(Saved entries)

+ + + +

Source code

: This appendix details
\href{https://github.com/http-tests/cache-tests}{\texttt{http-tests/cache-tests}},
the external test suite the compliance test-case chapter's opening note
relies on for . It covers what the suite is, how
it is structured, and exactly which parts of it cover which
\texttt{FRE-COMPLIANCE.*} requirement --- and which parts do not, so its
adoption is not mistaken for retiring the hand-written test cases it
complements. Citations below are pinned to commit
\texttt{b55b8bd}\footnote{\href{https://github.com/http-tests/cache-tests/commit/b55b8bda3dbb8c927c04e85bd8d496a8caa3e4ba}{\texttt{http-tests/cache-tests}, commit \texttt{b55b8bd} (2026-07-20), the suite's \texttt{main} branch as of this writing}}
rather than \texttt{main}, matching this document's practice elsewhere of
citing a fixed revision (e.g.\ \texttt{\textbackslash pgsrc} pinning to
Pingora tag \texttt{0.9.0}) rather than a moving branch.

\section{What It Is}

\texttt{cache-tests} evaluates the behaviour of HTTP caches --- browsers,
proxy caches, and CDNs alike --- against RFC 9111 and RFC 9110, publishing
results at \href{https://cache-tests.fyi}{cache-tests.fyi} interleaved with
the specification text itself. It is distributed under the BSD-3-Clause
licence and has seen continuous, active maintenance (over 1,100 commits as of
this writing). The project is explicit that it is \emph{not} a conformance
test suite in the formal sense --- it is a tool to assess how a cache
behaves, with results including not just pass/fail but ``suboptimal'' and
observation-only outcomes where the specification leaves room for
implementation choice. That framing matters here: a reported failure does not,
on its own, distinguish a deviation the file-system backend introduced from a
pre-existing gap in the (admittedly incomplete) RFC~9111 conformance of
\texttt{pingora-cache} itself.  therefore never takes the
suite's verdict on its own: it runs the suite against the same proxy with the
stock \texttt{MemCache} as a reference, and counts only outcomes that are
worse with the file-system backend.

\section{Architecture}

+ + + +

YOUR OBJECTIVE
If a line in the entries contains the word "results", copy that line out.

COMPLETED TASK
results at \href{https://cache-tests.fyi}{cache-tests.fyi} interleaved with
behaves, with results including not just pass/fail but ``suboptimal'' and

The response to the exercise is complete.